[Opening Data in this exercise section]
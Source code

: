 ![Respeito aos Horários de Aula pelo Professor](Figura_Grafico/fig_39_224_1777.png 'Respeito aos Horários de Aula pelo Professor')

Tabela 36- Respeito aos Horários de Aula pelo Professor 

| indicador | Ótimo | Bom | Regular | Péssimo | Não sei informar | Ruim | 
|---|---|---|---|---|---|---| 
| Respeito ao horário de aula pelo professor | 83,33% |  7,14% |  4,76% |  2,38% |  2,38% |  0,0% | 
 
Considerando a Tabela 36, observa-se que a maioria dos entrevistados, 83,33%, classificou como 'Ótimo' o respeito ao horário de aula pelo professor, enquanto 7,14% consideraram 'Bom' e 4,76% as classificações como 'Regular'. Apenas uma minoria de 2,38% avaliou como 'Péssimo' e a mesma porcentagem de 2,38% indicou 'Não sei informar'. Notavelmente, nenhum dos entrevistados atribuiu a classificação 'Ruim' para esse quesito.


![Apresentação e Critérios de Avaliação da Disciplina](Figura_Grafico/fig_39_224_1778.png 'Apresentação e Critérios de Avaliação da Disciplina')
[Closing Data in this exercise section]
• Exercise:
Looking at the entries above, find how many lines include the word "Regular" and write that number alone.

• Written solution:
2